The current headlines include a debt ceiling crisis, inflation issues, rising rates, collapsing home sales, and bank failures piling up at a rate exceeding the 2008 mortgage crisis. With this, the equity market seems nonplussed as it motors along at a pedestrian rate with few days even moving in the 1-2% range, let alone higher. Futures traders depend on movement to trade, so not surprisingly, results have been mixed. The bigger question is, where did the volatility go and why?
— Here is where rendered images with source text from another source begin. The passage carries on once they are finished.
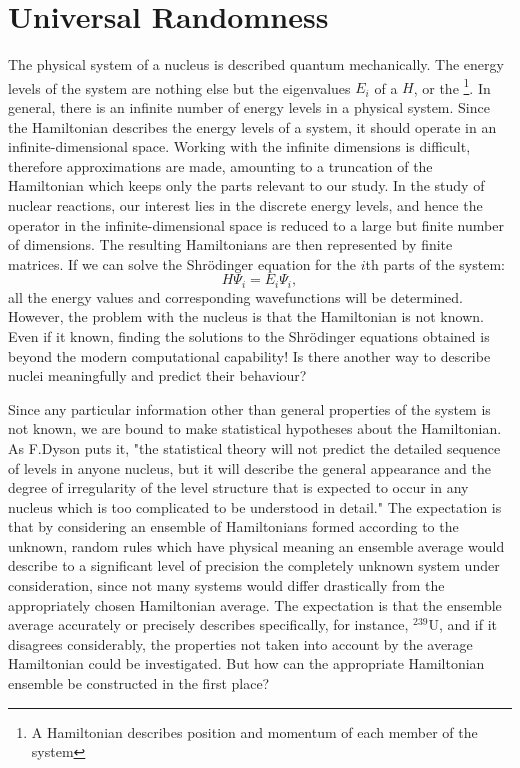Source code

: \section*{Universal Randomness}
The physical system of a nucleus is described quantum mechanically.\cite{mehta} The energy levels of the system are nothing else but the eigenvalues $E_i$ of a  $H$, or the \footnote{A Hamiltonian describes position and momentum of each member of the system}. In general, there is an infinite number of energy levels in a physical system. Since the Hamiltonian describes the energy levels of a system, it should operate in an infinite-dimensional space. Working with the infinite dimensions is difficult, therefore approximations are made, amounting to a truncation of the Hamiltonian which keeps only the parts relevant to our study. In the study of nuclear reactions, our interest lies in the discrete energy levels, and hence the operator in the infinite-dimensional space is reduced to a large but finite number of dimensions. The resulting Hamiltonians are then represented by finite matrices. If we can solve the Shr\"{o}dinger equation for the $i$th parts of the system:
\begin{equation*}
H\Psi_i=E_i\Psi_i,
\end{equation*}
all the energy values and corresponding wavefunctions will be determined. However, the problem with the nucleus is that the Hamiltonian is not known. Even if it  known, finding the solutions to the Shr\"{o}dinger equations obtained is beyond the modern computational capability! Is there another way to describe nuclei meaningfully and predict their behaviour?

Since any particular information other than general properties of the system is not known, we are bound to make statistical hypotheses about the Hamiltonian. As F.Dyson puts it, "the statistical theory will not predict the detailed sequence of levels in anyone nucleus, but it will describe the general appearance and the degree of irregularity of the level structure that is expected to occur in any nucleus which is too complicated to be understood in detail."\cite{dy62}  The expectation is that by considering an ensemble of Hamiltonians formed according to the unknown, random rules which have physical meaning an ensemble average would describe to a significant level of precision the completely unknown system under consideration, since not many systems would differ drastically from the appropriately chosen Hamiltonian average. The expectation is  that the ensemble average accurately or precisely describes specifically, for instance, $^{239}$U, and if it disagrees considerably, the properties not taken into account by the average Hamiltonian could be investigated. But how can the appropriate Hamiltonian ensemble be constructed in the first place?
The Rise of Computer Trading
It is no surprise that computer trading is becoming a dominant force in the investment world. These systems, which include many commodity trading advisors (CTAs), simply follow price movement or seek to balance exposure across asset classes. To do so, so-called risk parity strategies ramp up exposure based on how much an underlying asset is moving. Therefore, if a market is calm, it gets a higher weighting. As you can see from the chart below, the equity market is as calm as can be. This creates a feedback loop where assets continue to flow, reducing volatility, increasing the weighting, and ultimately pushing upward trends for more systems to allocate. The WSJ reports that quant funds have their highest level of long exposure since December of 2021.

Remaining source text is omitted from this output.